(Records from a dataset)
+++++

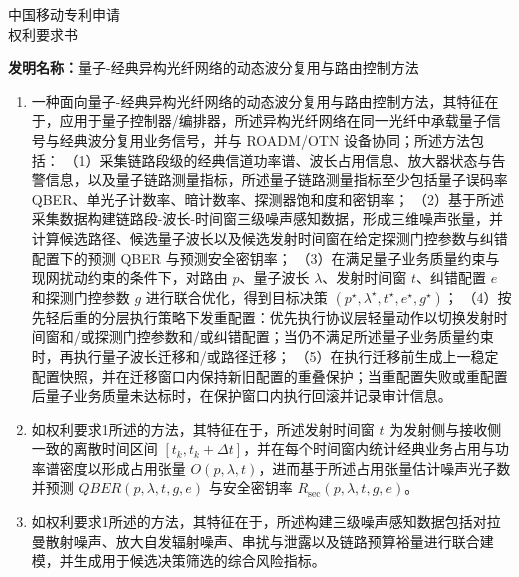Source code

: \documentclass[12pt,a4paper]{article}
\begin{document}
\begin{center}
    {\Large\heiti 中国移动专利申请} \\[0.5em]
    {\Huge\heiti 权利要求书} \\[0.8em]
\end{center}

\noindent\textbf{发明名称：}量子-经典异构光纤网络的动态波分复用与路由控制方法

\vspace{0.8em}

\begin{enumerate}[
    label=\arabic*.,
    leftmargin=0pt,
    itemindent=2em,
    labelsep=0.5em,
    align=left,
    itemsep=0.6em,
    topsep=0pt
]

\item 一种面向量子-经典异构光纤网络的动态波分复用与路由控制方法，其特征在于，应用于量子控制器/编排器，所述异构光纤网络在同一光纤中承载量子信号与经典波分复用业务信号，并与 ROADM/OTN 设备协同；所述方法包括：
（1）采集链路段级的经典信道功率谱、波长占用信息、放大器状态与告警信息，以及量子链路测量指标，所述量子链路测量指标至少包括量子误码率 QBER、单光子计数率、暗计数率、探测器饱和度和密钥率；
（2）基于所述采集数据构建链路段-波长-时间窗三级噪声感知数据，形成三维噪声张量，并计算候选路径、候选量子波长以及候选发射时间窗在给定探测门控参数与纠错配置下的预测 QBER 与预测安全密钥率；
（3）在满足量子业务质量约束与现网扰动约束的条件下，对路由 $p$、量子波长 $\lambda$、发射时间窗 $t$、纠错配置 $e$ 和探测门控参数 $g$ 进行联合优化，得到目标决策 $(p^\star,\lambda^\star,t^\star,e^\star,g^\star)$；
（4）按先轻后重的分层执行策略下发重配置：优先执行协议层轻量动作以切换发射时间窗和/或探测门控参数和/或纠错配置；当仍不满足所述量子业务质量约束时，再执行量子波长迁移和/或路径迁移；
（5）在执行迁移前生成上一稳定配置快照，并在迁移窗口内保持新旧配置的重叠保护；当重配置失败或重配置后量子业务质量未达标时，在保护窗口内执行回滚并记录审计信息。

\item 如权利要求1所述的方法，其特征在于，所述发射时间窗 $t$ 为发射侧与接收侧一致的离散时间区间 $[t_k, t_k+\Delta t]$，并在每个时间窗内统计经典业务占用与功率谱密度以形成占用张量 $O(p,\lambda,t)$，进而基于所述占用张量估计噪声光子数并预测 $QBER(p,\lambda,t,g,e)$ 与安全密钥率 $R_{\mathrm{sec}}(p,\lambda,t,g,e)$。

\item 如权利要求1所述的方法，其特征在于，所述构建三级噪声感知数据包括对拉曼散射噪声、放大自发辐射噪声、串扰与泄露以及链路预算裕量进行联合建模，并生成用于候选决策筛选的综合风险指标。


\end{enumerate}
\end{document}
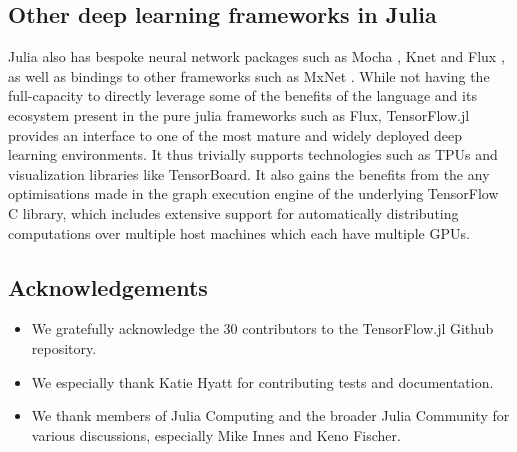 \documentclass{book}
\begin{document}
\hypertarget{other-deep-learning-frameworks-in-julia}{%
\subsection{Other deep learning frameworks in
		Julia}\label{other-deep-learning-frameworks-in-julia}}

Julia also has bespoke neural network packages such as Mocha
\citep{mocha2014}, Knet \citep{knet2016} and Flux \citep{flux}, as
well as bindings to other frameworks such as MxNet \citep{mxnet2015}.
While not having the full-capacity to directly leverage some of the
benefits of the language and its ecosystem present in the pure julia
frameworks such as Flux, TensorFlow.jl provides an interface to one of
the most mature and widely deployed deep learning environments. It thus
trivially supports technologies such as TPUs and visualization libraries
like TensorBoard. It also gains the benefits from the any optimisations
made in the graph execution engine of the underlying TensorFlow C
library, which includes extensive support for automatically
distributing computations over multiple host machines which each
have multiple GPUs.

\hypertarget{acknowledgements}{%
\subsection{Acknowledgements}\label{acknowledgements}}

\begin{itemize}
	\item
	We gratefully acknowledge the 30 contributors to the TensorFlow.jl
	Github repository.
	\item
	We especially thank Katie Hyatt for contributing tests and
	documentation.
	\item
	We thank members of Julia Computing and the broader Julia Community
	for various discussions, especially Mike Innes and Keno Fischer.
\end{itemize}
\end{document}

+++++

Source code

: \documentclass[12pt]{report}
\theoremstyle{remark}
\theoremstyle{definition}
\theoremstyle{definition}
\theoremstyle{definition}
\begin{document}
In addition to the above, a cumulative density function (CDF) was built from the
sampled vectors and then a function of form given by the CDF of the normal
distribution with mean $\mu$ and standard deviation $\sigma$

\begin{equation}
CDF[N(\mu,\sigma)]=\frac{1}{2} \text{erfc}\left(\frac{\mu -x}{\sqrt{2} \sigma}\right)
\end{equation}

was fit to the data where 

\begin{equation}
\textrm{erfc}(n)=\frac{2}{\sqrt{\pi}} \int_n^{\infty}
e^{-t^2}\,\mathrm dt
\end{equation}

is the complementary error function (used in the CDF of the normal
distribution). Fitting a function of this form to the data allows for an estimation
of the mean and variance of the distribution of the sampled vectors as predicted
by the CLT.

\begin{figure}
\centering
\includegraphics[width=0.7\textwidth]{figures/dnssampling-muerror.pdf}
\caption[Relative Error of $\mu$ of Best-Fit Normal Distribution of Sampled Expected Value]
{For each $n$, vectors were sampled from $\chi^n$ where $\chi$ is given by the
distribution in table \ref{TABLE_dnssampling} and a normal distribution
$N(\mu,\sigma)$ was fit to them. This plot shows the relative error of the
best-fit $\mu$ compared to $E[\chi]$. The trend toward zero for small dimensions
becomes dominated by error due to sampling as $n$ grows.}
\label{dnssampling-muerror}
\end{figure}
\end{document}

+++++

Goal of the exercise —
Determine which lines above include the word "lambda", and report those lines in full.

Response to the exercise —
（3）在满足量子业务质量约束与现网扰动约束的条件下，对路由 $p$、量子波长 $\lambda$、发射时间窗 $t$、纠错配置 $e$ 和探测门控参数 $g$ 进行联合优化，得到目标决策 $(p^\star,\lambda^\star,t^\star,e^\star,g^\star)$；
\item 如权利要求1所述的方法，其特征在于，所述发射时间窗 $t$ 为发射侧与接收侧一致的离散时间区间 $[t_k, t_k+\Delta t]$，并在每个时间窗内统计经典业务占用与功率谱密度以形成占用张量 $O(p,\lambda,t)$，进而基于所述占用张量估计噪声光子数并预测 $QBER(p,\lambda,t,g,e)$ 与安全密钥率 $R_{\mathrm{sec}}(p,\lambda,t,g,e)$。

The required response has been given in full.